_What to work on_. Return only what lies between the first line of the entries and the line containing "consumo de energia.", both lines included.

_Collected data_.

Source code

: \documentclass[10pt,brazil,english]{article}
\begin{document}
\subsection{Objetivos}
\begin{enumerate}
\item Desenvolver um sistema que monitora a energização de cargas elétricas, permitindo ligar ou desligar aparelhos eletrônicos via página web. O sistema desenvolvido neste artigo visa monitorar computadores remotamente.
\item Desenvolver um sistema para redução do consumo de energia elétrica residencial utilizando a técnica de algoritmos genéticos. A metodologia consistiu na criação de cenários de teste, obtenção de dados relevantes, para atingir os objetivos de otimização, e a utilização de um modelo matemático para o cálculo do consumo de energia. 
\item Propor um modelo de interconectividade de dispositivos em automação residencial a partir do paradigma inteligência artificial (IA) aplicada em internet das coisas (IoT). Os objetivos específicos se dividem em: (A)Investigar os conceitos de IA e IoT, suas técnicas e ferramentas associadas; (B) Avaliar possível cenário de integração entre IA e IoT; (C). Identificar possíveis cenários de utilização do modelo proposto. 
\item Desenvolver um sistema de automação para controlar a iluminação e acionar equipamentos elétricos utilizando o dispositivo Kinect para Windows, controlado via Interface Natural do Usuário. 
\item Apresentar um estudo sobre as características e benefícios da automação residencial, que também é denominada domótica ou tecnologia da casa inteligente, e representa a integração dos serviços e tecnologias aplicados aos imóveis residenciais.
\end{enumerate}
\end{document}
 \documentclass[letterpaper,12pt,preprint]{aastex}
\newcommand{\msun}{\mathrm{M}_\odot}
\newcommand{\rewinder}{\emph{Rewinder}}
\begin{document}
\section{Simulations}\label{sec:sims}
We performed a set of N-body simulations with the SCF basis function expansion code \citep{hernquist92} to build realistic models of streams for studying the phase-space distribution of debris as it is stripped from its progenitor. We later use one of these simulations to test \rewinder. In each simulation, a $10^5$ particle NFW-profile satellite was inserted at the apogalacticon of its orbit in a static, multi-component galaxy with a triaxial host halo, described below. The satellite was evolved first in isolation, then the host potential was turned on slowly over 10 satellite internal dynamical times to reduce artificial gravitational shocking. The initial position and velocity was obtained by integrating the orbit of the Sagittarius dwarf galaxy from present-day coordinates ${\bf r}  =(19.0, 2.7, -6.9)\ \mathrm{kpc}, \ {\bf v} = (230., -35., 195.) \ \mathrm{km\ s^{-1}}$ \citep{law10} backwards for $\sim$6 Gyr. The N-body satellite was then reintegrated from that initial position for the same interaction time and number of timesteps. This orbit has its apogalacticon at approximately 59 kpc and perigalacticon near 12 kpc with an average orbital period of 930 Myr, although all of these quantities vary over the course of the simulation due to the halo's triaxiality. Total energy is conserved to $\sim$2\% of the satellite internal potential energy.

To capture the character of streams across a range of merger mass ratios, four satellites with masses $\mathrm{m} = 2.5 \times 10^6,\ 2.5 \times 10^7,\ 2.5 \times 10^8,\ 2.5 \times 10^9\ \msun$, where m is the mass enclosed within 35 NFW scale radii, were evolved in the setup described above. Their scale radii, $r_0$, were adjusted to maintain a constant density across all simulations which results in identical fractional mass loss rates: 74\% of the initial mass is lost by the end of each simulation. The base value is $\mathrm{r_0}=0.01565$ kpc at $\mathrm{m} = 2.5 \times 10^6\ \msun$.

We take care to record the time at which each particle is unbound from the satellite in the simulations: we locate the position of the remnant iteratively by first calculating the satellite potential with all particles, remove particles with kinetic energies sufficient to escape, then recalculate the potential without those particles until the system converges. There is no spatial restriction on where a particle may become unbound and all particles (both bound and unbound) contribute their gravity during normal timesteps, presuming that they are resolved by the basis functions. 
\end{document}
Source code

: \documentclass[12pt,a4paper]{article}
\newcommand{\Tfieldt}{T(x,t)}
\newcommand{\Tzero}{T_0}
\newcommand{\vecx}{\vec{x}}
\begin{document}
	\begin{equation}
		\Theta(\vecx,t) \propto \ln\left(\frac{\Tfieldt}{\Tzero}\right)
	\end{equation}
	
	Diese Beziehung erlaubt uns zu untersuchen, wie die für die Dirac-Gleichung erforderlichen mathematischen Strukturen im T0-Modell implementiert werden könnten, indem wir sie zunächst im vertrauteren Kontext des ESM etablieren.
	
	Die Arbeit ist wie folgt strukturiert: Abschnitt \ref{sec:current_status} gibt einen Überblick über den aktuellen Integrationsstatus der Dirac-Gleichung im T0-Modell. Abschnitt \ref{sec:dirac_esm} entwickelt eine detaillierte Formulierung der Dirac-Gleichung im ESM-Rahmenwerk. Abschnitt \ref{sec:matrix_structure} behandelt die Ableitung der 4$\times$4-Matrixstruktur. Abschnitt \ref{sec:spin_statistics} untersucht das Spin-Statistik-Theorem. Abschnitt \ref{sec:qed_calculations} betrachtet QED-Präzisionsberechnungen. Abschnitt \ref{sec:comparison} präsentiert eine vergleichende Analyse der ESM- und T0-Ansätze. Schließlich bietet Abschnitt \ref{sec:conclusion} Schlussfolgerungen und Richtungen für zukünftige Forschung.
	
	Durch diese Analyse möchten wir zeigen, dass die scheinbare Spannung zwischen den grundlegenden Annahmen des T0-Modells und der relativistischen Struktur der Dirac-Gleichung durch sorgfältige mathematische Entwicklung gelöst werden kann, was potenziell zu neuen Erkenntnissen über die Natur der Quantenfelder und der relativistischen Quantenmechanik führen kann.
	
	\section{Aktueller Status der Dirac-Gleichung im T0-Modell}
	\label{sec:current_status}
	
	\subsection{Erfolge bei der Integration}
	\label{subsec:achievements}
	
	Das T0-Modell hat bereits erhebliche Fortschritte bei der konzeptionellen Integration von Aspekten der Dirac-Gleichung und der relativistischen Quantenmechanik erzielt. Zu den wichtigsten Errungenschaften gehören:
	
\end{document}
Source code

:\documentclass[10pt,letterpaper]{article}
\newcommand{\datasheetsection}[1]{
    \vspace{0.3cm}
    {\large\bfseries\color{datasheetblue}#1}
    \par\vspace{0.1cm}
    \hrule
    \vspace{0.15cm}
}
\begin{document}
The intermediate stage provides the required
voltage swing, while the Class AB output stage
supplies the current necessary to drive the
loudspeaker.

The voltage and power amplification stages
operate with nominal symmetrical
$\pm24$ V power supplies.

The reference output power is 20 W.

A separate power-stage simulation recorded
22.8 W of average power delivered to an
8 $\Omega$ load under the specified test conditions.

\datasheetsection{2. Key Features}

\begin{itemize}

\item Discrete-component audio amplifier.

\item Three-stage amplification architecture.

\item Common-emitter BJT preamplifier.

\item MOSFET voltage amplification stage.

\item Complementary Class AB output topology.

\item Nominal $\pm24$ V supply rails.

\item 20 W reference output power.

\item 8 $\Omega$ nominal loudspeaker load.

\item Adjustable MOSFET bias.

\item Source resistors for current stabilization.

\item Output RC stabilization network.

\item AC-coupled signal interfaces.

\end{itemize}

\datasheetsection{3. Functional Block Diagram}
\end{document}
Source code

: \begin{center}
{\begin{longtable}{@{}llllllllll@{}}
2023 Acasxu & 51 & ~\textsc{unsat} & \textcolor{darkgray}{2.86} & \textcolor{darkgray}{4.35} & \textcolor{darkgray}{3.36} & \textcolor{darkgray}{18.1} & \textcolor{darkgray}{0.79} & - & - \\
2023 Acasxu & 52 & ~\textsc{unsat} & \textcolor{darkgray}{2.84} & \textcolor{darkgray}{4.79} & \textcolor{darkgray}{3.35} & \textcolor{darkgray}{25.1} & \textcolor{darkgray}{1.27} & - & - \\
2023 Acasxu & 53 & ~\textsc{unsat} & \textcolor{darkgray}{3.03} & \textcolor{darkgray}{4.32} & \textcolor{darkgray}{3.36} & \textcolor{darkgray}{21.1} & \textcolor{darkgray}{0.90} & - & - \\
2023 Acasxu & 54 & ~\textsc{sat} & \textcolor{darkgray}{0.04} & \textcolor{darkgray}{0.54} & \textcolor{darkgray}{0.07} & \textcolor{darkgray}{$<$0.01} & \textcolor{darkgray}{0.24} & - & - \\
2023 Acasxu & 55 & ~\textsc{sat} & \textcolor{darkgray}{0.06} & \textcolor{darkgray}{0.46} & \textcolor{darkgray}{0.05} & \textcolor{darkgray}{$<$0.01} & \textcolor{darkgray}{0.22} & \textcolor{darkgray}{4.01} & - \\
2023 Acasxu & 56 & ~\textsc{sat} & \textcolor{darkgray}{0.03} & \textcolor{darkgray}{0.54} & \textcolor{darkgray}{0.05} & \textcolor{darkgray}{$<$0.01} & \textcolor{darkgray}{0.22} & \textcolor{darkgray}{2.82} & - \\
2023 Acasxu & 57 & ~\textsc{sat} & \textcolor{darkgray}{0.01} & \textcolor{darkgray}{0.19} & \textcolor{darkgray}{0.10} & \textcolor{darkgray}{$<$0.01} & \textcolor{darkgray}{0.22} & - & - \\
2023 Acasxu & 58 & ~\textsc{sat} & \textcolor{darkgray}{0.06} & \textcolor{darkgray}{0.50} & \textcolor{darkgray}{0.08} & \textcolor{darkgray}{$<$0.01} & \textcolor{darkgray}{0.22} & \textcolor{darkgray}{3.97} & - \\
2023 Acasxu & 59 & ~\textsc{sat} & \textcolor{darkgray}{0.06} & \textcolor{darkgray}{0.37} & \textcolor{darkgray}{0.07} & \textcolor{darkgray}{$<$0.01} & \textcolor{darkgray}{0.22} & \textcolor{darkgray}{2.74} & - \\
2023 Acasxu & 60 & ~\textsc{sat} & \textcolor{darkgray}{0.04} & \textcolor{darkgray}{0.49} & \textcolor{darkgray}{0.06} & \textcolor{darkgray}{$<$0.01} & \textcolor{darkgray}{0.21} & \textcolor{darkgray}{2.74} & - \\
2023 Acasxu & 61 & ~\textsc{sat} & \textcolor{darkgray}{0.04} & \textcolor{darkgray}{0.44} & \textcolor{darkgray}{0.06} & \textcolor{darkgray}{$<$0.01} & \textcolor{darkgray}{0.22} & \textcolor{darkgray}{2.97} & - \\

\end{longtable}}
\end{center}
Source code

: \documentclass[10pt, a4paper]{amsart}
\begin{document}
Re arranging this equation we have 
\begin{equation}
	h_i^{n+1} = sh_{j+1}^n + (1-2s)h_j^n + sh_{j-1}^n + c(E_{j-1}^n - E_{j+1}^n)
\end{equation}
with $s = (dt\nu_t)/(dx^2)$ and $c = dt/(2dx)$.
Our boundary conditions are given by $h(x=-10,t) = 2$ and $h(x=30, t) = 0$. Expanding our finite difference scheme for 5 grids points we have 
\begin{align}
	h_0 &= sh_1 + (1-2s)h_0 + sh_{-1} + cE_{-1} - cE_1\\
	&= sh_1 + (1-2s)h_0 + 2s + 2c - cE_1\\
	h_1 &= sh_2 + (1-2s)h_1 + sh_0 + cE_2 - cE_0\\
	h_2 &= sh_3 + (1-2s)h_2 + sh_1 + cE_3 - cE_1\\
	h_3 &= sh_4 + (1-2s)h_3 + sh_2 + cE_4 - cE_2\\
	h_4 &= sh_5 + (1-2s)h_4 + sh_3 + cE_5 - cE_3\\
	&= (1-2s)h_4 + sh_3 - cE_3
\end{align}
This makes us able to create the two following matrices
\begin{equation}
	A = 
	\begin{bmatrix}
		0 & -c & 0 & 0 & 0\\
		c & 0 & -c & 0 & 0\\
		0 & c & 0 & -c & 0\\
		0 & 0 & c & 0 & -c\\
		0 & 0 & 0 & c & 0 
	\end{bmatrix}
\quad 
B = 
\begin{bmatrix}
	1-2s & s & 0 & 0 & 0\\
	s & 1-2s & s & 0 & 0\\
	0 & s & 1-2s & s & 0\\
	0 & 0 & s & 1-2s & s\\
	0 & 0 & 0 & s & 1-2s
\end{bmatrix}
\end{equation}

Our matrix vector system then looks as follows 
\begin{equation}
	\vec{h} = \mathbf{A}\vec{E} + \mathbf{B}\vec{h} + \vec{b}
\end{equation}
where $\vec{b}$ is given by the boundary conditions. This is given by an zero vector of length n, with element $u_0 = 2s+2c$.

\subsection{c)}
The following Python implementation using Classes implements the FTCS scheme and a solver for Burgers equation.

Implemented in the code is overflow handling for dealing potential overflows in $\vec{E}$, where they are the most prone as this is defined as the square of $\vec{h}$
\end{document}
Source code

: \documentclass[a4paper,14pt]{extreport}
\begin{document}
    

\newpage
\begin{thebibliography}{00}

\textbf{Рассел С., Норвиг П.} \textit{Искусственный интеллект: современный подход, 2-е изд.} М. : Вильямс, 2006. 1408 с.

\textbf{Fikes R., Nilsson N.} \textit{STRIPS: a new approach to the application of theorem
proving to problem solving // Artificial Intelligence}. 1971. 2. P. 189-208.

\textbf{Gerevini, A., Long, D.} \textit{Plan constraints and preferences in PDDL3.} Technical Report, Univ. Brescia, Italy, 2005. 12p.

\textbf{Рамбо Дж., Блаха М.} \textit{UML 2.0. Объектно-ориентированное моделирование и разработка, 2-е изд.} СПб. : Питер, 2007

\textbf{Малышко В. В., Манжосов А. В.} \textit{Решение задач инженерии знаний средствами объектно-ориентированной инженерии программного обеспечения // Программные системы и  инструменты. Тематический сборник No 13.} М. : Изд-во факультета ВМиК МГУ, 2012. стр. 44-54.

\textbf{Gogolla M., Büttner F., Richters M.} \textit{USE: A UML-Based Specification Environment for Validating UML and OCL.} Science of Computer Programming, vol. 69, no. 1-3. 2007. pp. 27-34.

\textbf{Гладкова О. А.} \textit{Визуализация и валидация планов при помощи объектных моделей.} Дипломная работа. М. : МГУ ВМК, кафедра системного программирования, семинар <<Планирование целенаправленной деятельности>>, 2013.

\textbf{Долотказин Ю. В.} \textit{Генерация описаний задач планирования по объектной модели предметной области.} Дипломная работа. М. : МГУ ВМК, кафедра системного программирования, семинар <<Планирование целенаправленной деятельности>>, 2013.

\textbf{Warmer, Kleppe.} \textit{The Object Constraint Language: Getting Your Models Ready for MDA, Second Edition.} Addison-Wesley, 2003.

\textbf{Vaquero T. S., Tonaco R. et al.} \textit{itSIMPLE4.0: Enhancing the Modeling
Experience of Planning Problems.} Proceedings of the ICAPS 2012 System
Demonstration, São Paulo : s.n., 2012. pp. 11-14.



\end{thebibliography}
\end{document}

_Answer for the task_.
Source code

: \documentclass[10pt,brazil,english]{article}
\begin{document}
\subsection{Objetivos}
\begin{enumerate}
\item Desenvolver um sistema que monitora a energização de cargas elétricas, permitindo ligar ou desligar aparelhos eletrônicos via página web. O sistema desenvolvido neste artigo visa monitorar computadores remotamente.
\item Desenvolver um sistema para redução do consumo de energia elétrica residencial utilizando a técnica de algoritmos genéticos. A metodologia consistiu na criação de cenários de teste, obtenção de dados relevantes, para atingir os objetivos de otimização, e a utilização de um modelo matemático para o cálculo do consumo de energia. 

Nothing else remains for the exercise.